### This notebook is supposed to compare returnsOpenNextMktres10 with returnsOpenPrevMktres10.

In [None]:
from datetime import date
import numpy as np
import pandas as pd
from kaggle.competitions import twosigmanews
import gc
pd.options.display.max_rows = 999
(market_train_df, _) = twosigmanews.make_env().get_training_data()
market_train_df.time = market_train_df.time.dt.date
columns = ['time',
           'assetCode',
           'assetName',
           'returnsOpenPrevMktres10',
           'returnsOpenNextMktres10']
market_train_df = market_train_df[columns]
gc.collect();
dates = market_train_df[['time']].drop_duplicates().sort_values(by='time').reset_index(drop=True)
dates['timeNext'] = dates.time.shift(-11)
market_train_df['timeNext'] = market_train_df.merge(dates,
                                                    on = 'time',
                                                    how = 'left')['timeNext']
dates['timePrev'] = dates.time.shift(11)
market_train_df['timePrev'] = market_train_df.merge(dates,
                                                    on = 'time',
                                                    how = 'left')['timePrev']
market_train_df['returnsOpenPrevMktres10_shifted'] = market_train_df.merge(market_train_df,
                                                                           left_on = ['timeNext', 'assetCode'],
                                                                           right_on = ['time', 'assetCode'],
                                                                           how = 'left',
                                                                           suffixes = ('', '_1'))['returnsOpenPrevMktres10_1']
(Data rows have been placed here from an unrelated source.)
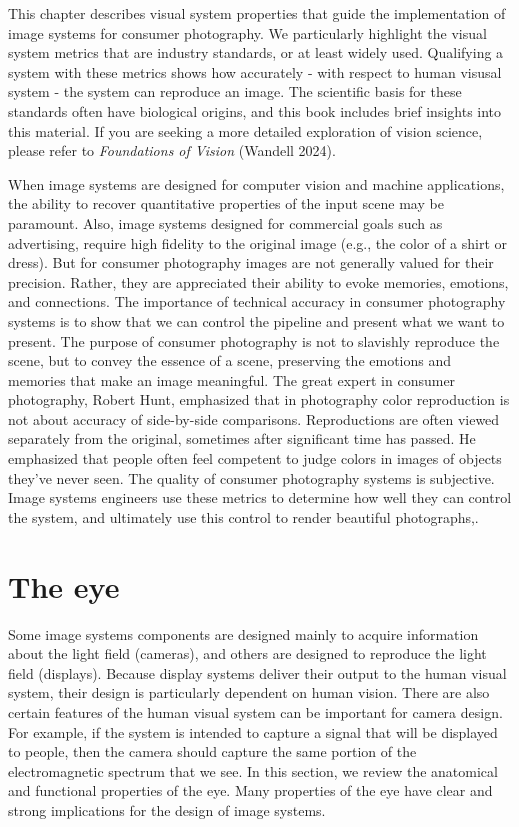 \documentclass[
  letterpaper,
]{book}
\begin{document}
This chapter describes visual system properties that guide the
implementation of image systems for consumer photography. We
particularly highlight the visual system metrics that are industry
standards, or at least widely used. Qualifying a system with these
metrics shows how accurately - with respect to human visusal system -
the system can reproduce an image. The scientific basis for these
standards often have biological origins, and this book includes brief
insights into this material. If you are seeking a more detailed
exploration of vision science, please refer to \emph{Foundations of
Vision} (Wandell 2024).

When image systems are designed for computer vision and machine
applications, the ability to recover quantitative properties of the
input scene may be paramount. Also, image systems designed for
commercial goals such as advertising, require high fidelity to the
original image (e.g., the color of a shirt or dress). But for consumer
photography images are not generally valued for their precision. Rather,
they are appreciated their ability to evoke memories, emotions, and
connections. The importance of technical accuracy in consumer
photography systems is to show that we can control the pipeline and
present what we want to present. The purpose of consumer photography is
not to slavishly reproduce the scene, but to convey the essence of a
scene, preserving the emotions and memories that make an image
meaningful. The great expert in consumer photography, Robert Hunt,
emphasized that in photography color reproduction is not about accuracy
of side-by-side comparisons. Reproductions are often viewed separately
from the original, sometimes after significant time has passed. He
emphasized that people often feel competent to judge colors in images of
objects they've never seen. The quality of consumer photography systems
is subjective. Image systems engineers use these metrics to determine
how well they can control the system, and ultimately use this control to
render beautiful photographs,.

\section{The eye}\label{the-eye}

Some image systems components are designed mainly to acquire information
about the light field (cameras), and others are designed to reproduce
the light field (displays). Because display systems deliver their output
to the human visual system, their design is particularly dependent on
human vision. There are also certain features of the human visual system
can be important for camera design. For example, if the system is
intended to capture a signal that will be displayed to people, then the
camera should capture the same portion of the electromagnetic spectrum
that we see. In this section, we review the anatomical and functional
properties of the eye. Many properties of the eye have clear and strong
implications for the design of image systems.
\end{document}
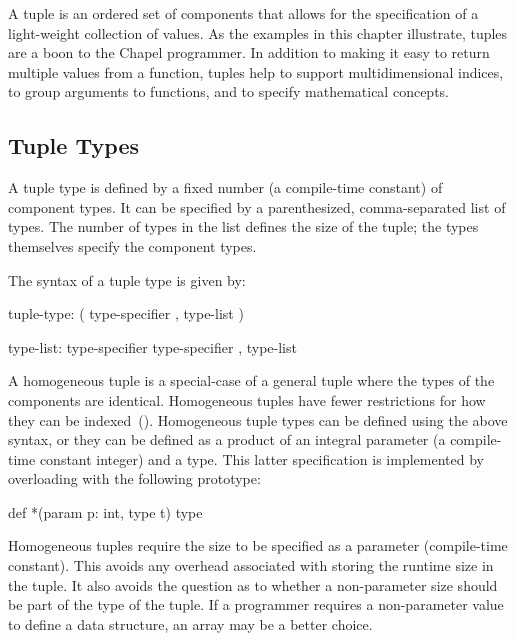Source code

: \label{Tuples}

A tuple is an ordered set of components that allows for the
specification of a light-weight collection of values.  As the examples
in this chapter illustrate, tuples are a boon to the Chapel
programmer.  In addition to making it easy to return multiple values
from a function, tuples help to support multidimensional indices, to
group arguments to functions, and to specify mathematical concepts.

\subsection{Tuple Types}
\label{Tuple_Types}

A tuple type is defined by a fixed number (a compile-time constant) of
component types.  It can be specified by a parenthesized,
comma-separated list of types.  The number of types in the list
defines the size of the tuple; the types themselves specify the
component types.

The syntax of a tuple type is given by:
\begin{syntax}
tuple-type:
  ( type-specifier , type-list )

type-list:
  type-specifier
  type-specifier , type-list
\end{syntax}

A homogeneous tuple is a special-case of a general tuple where the
types of the components are identical.  Homogeneous tuples have fewer
restrictions for how they can be indexed~().
Homogeneous tuple types can be defined using the above syntax, or they
can be defined as a product of an integral parameter (a compile-time
constant integer) and a type.  This latter specification is
implemented by overloading \chpl{*} with the following prototype:
\begin{chapel}
def *(param p: int, type t) type
\end{chapel}

\begin{rationale}
Homogeneous tuples require the size to be specified as a parameter
(compile-time constant).  This avoids any overhead associated with
storing the runtime size in the tuple.  It also avoids the question as
to whether a non-parameter size should be part of the type of the
tuple.  If a programmer requires a non-parameter value to define a
data structure, an array may be a better choice.
\end{rationale}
market_train_df['returnsOpenNextMktres10_shifted'] = market_train_df.merge(market_train_df,
                                                                           left_on = ['timePrev', 'assetCode'],
                                                                           right_on = ['time', 'assetCode'],
                                                                           how = 'left',
                                                                           suffixes = ('', '_2'))['returnsOpenNextMktres10_2']

**2 columns were added to the initial dataset:**

*     *returnsOpenPrevMktres10_shifted* shows what *returnsOpenPrevMktres10* for this particular asset was 10 days after current date (so, this column should be compared with *returnsOpenNextMktres10*);
*     *returnsOpenNextMktres10_shifted* shows what *returnsOpenNextMktres10* for this particular asset was predicted 10 days before current date (this column should be compared with *returnsOpenPrevMktres10*).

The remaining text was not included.